__Work instruction__
The only thing to report is how many lines of the data contain the word "режимов".

__Saved data entries__
------------------------------------------------

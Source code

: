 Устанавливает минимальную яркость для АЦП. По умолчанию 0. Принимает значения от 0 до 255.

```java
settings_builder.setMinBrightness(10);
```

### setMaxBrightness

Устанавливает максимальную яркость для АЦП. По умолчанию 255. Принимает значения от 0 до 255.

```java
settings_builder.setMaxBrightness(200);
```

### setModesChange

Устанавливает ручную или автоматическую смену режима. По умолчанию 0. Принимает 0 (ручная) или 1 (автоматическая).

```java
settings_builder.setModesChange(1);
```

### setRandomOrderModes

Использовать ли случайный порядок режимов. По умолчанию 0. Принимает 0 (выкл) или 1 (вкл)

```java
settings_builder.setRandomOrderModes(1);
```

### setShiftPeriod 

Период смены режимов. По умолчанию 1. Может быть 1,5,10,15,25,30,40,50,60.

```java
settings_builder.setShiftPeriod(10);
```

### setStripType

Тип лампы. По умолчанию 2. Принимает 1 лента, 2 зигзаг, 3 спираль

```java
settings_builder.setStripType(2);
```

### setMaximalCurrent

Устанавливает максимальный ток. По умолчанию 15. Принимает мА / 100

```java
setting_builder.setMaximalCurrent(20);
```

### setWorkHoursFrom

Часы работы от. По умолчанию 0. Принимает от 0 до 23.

------------------------------------------------

__Output for this exercise__
2